→ Assigned task: Although the records contain pictures, the copy must not; reproduce everything else in them exactly.

→ Recorded data:
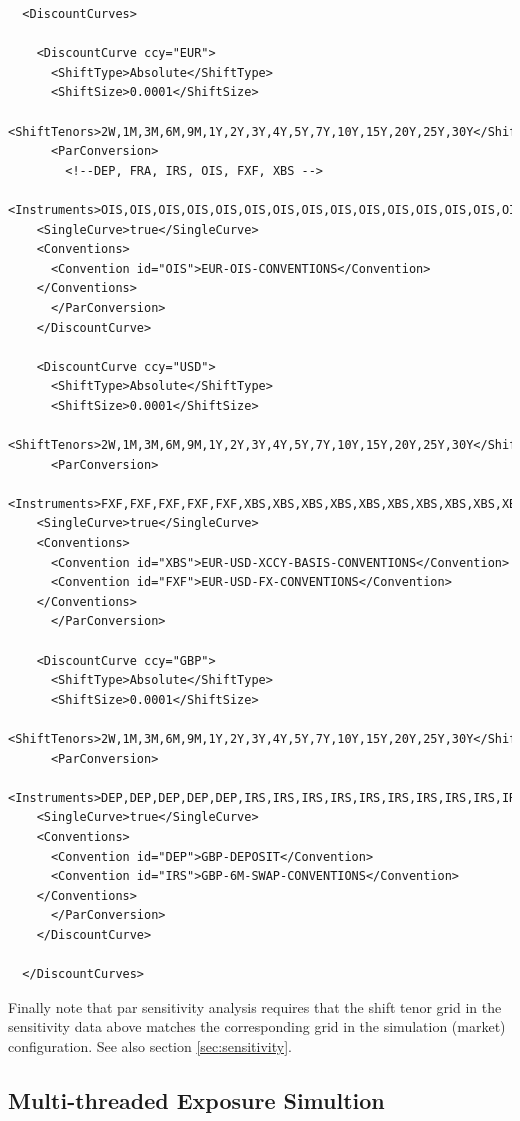 \documentclass[12pt, a4paper]{article}
\begin{document}
\begin{verbatim}
  <DiscountCurves>
  
    <DiscountCurve ccy="EUR">
      <ShiftType>Absolute</ShiftType>
      <ShiftSize>0.0001</ShiftSize>
      <ShiftTenors>2W,1M,3M,6M,9M,1Y,2Y,3Y,4Y,5Y,7Y,10Y,15Y,20Y,25Y,30Y</ShiftTenors>
      <ParConversion>
        <!--DEP, FRA, IRS, OIS, FXF, XBS -->
	<Instruments>OIS,OIS,OIS,OIS,OIS,OIS,OIS,OIS,OIS,OIS,OIS,OIS,OIS,OIS,OIS,OIS</Instruments>
	<SingleCurve>true</SingleCurve>
	<Conventions>
	  <Convention id="OIS">EUR-OIS-CONVENTIONS</Convention>
	</Conventions>
      </ParConversion>
    </DiscountCurve>   
    
    <DiscountCurve ccy="USD">
      <ShiftType>Absolute</ShiftType>
      <ShiftSize>0.0001</ShiftSize>
      <ShiftTenors>2W,1M,3M,6M,9M,1Y,2Y,3Y,4Y,5Y,7Y,10Y,15Y,20Y,25Y,30Y</ShiftTenors>
      <ParConversion>
	<Instruments>FXF,FXF,FXF,FXF,FXF,XBS,XBS,XBS,XBS,XBS,XBS,XBS,XBS,XBS,XBS,XBS</Instruments>
	<SingleCurve>true</SingleCurve>
	<Conventions>
	  <Convention id="XBS">EUR-USD-XCCY-BASIS-CONVENTIONS</Convention>
	  <Convention id="FXF">EUR-USD-FX-CONVENTIONS</Convention>
	</Conventions>
      </ParConversion>

    <DiscountCurve ccy="GBP">
      <ShiftType>Absolute</ShiftType>
      <ShiftSize>0.0001</ShiftSize>
      <ShiftTenors>2W,1M,3M,6M,9M,1Y,2Y,3Y,4Y,5Y,7Y,10Y,15Y,20Y,25Y,30Y</ShiftTenors>
      <ParConversion>
	<Instruments>DEP,DEP,DEP,DEP,DEP,IRS,IRS,IRS,IRS,IRS,IRS,IRS,IRS,IRS,IRS,IRS</Instruments>
	<SingleCurve>true</SingleCurve>
	<Conventions>
	  <Convention id="DEP">GBP-DEPOSIT</Convention>
	  <Convention id="IRS">GBP-6M-SWAP-CONVENTIONS</Convention>
	</Conventions>
      </ParConversion>
    </DiscountCurve>
  
  </DiscountCurves>
\end{verbatim}

Finally note that par sensitivity analysis requires that the shift tenor grid in the sensitivity data above matches the corresponding grid in the simulation (market) configuration.
See also section \ref{sec:sensitivity}.

\subsection{Multi-threaded Exposure Simultion}%
\label{example:41}
\end{document}
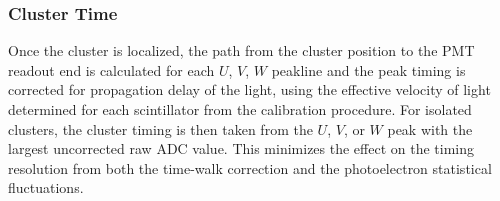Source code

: \subsubsection {Cluster Time}

Once the cluster is localized, the path from the cluster position to the PMT readout end is calculated for each
$U$, $V$, $W$ peakline and the peak timing is corrected for propagation delay of the light, using the effective
velocity of light determined for each scintillator from the calibration procedure. For isolated clusters, the cluster
timing is then taken from the $U$, $V$, or $W$ peak with the largest uncorrected raw ADC value. This minimizes
the effect on the timing resolution from both the time-walk correction and the photoelectron statistical fluctuations.
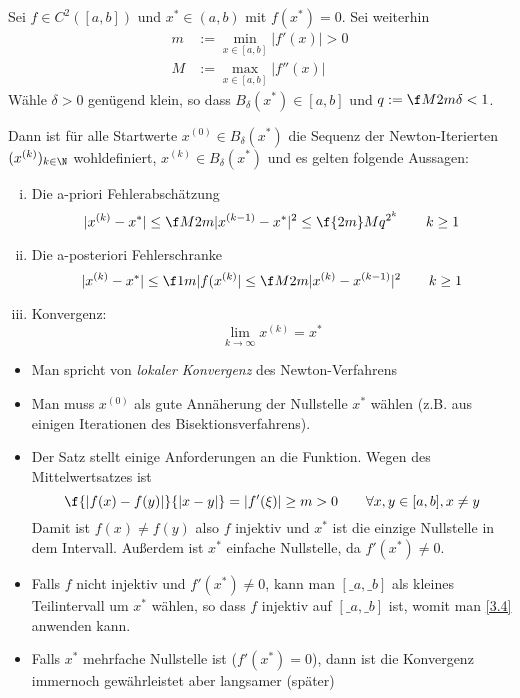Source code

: \documentclass[11pt]{scrartcl}
\begin{document}
\begin{st} \label{3.4}
	Sei $f \in C^2([a,b])$ und $x^* \in (a,b)$ mit $f(x^*) = 0$.
	Sei weiterhin
	\begin{align*}
		m &:= \min_{x\in [a,b]}|f'(x)| > 0 \\
		M &:= \max_{x\in [a,b]}|f''(x)|
	\end{align*}
	Wähle $\delta > 0$ genügend klein, so dass $B_\delta (x^*) \in [a,b]$ und $q := \f M{2m} \delta < 1$.

	Dann ist für alle Startwerte $x^{(0)} \in B_\delta(x^*)$ die Sequenz der Newton-Iterierten $(x^{(k)})_{k\in \N}$ wohldefiniert, $x^{(k)} \in B_\delta(x^*)$ und es gelten folgende Aussagen:
	\begin{enumerate}[i)]
		\item
			Die a-priori Fehlerabschätzung
			\[
				|x^{(k)} - x^*| \le \f M{2m} |x^{(k-1)} - x^*|^2 \le \f {2m}M q^{2^k}
				\qquad k\ge 1
			\]
		\item
			Die a-posteriori Fehlerschranke
			\[
				|x^{(k)} - x^*| \le \f 1m |f(x^{(k)}| \le \f M{2m} |x^{(k)} - x^{(k-1)}|^2
				\qquad k\ge 1
			\]
		\item
			Konvergenz:
			\[
				\lim_{k\to \infty} x^{(k)} = x^*
			\]
	\end{enumerate}
	\begin{note}
		\begin{itemize}
			\item
				Man spricht von \emph{lokaler Konvergenz} des Newton-Verfahrens
			\item
				Man muss $x^{(0)}$ als gute Annäherung der Nullstelle $x^*$ wählen (z.B. aus einigen Iterationen des Bisektionsverfahrens).
			\item
				Der Satz stellt einige Anforderungen an die Funktion.
				Wegen des Mittelwertsatzes ist
				\[
					\f {|f(x) - f(y)|}{|x-y|} = |f'(\xi)| \ge m > 0
					\qquad \forall x,y \in [a,b], x \neq y
				\]
				Damit ist $f(x) \neq f(y)$ also $f$ injektiv und $x^*$ ist die einzige Nullstelle in dem Intervall.
				Außerdem ist $x^*$ einfache Nullstelle, da $f'(x^*) \neq 0$.
			\item
				Falls $f$ nicht injektiv und $f'(x^*) \neq 0$, kann man $[\_a, \_b]$ als kleines Teilintervall um $x^*$ wählen, so dass $f$ injektiv auf $[\_a,\_b]$ ist, womit man \ref{3.4} anwenden kann.
			\item
				Falls $x^*$ mehrfache Nullstelle ist ($f'(x^*)=0$), dann ist die Konvergenz immernoch gewährleistet aber langsamer (später)
		\end{itemize}

\end{note}
\end{st}
\end{document}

→ Your response:
 \documentclass[12pt, a4paper]{article}
\begin{document}
\begin{verbatim}
  <DiscountCurves>
  
    <DiscountCurve ccy="EUR">
      <ShiftType>Absolute</ShiftType>
      <ShiftSize>0.0001</ShiftSize>
      <ShiftTenors>2W,1M,3M,6M,9M,1Y,2Y,3Y,4Y,5Y,7Y,10Y,15Y,20Y,25Y,30Y</ShiftTenors>
      <ParConversion>
        <!--DEP, FRA, IRS, OIS, FXF, XBS -->
	<Instruments>OIS,OIS,OIS,OIS,OIS,OIS,OIS,OIS,OIS,OIS,OIS,OIS,OIS,OIS,OIS,OIS</Instruments>
	<SingleCurve>true</SingleCurve>
	<Conventions>
	  <Convention id="OIS">EUR-OIS-CONVENTIONS</Convention>
	</Conventions>
      </ParConversion>
    </DiscountCurve>   
    
    <DiscountCurve ccy="USD">
      <ShiftType>Absolute</ShiftType>
      <ShiftSize>0.0001</ShiftSize>
      <ShiftTenors>2W,1M,3M,6M,9M,1Y,2Y,3Y,4Y,5Y,7Y,10Y,15Y,20Y,25Y,30Y</ShiftTenors>
      <ParConversion>
	<Instruments>FXF,FXF,FXF,FXF,FXF,XBS,XBS,XBS,XBS,XBS,XBS,XBS,XBS,XBS,XBS,XBS</Instruments>
	<SingleCurve>true</SingleCurve>
	<Conventions>
	  <Convention id="XBS">EUR-USD-XCCY-BASIS-CONVENTIONS</Convention>
	  <Convention id="FXF">EUR-USD-FX-CONVENTIONS</Convention>
	</Conventions>
      </ParConversion>

    <DiscountCurve ccy="GBP">
      <ShiftType>Absolute</ShiftType>
      <ShiftSize>0.0001</ShiftSize>
      <ShiftTenors>2W,1M,3M,6M,9M,1Y,2Y,3Y,4Y,5Y,7Y,10Y,15Y,20Y,25Y,30Y</ShiftTenors>
      <ParConversion>
	<Instruments>DEP,DEP,DEP,DEP,DEP,IRS,IRS,IRS,IRS,IRS,IRS,IRS,IRS,IRS,IRS,IRS</Instruments>
	<SingleCurve>true</SingleCurve>
	<Conventions>
	  <Convention id="DEP">GBP-DEPOSIT</Convention>
	  <Convention id="IRS">GBP-6M-SWAP-CONVENTIONS</Convention>
	</Conventions>
      </ParConversion>
    </DiscountCurve>
  
  </DiscountCurves>
\end{verbatim}

Finally note that par sensitivity analysis requires that the shift tenor grid in the sensitivity data above matches the corresponding grid in the simulation (market) configuration.
See also section \ref{sec:sensitivity}.

\subsection{Multi-threaded Exposure Simultion}%
\label{example:41}
\end{document}
Source code

: \subsubsection {Cluster Time}

Once the cluster is localized, the path from the cluster position to the PMT readout end is calculated for each
$U$, $V$, $W$ peakline and the peak timing is corrected for propagation delay of the light, using the effective
velocity of light determined for each scintillator from the calibration procedure. For isolated clusters, the cluster
timing is then taken from the $U$, $V$, or $W$ peak with the largest uncorrected raw ADC value. This minimizes
the effect on the timing resolution from both the time-walk correction and the photoelectron statistical fluctuations.
Source code

: \documentclass[11pt]{scrartcl}
\begin{document}
\begin{st} \label{3.4}
	Sei $f \in C^2([a,b])$ und $x^* \in (a,b)$ mit $f(x^*) = 0$.
	Sei weiterhin
	\begin{align*}
		m &:= \min_{x\in [a,b]}|f'(x)| > 0 \\
		M &:= \max_{x\in [a,b]}|f''(x)|
	\end{align*}
	Wähle $\delta > 0$ genügend klein, so dass $B_\delta (x^*) \in [a,b]$ und $q := \f M{2m} \delta < 1$.

	Dann ist für alle Startwerte $x^{(0)} \in B_\delta(x^*)$ die Sequenz der Newton-Iterierten $(x^{(k)})_{k\in \N}$ wohldefiniert, $x^{(k)} \in B_\delta(x^*)$ und es gelten folgende Aussagen:
	\begin{enumerate}[i)]
		\item
			Die a-priori Fehlerabschätzung
			\[
				|x^{(k)} - x^*| \le \f M{2m} |x^{(k-1)} - x^*|^2 \le \f {2m}M q^{2^k}
				\qquad k\ge 1
			\]
		\item
			Die a-posteriori Fehlerschranke
			\[
				|x^{(k)} - x^*| \le \f 1m |f(x^{(k)}| \le \f M{2m} |x^{(k)} - x^{(k-1)}|^2
				\qquad k\ge 1
			\]
		\item
			Konvergenz:
			\[
				\lim_{k\to \infty} x^{(k)} = x^*
			\]
	\end{enumerate}
	\begin{note}
		\begin{itemize}
			\item
				Man spricht von \emph{lokaler Konvergenz} des Newton-Verfahrens
			\item
				Man muss $x^{(0)}$ als gute Annäherung der Nullstelle $x^*$ wählen (z.B. aus einigen Iterationen des Bisektionsverfahrens).
			\item
				Der Satz stellt einige Anforderungen an die Funktion.
				Wegen des Mittelwertsatzes ist
				\[
					\f {|f(x) - f(y)|}{|x-y|} = |f'(\xi)| \ge m > 0
					\qquad \forall x,y \in [a,b], x \neq y
				\]
				Damit ist $f(x) \neq f(y)$ also $f$ injektiv und $x^*$ ist die einzige Nullstelle in dem Intervall.
				Außerdem ist $x^*$ einfache Nullstelle, da $f'(x^*) \neq 0$.
			\item
				Falls $f$ nicht injektiv und $f'(x^*) \neq 0$, kann man $[\_a, \_b]$ als kleines Teilintervall um $x^*$ wählen, so dass $f$ injektiv auf $[\_a,\_b]$ ist, womit man \ref{3.4} anwenden kann.
			\item
				Falls $x^*$ mehrfache Nullstelle ist ($f'(x^*)=0$), dann ist die Konvergenz immernoch gewährleistet aber langsamer (später)
		\end{itemize}

\end{note}
\end{st}
\end{document}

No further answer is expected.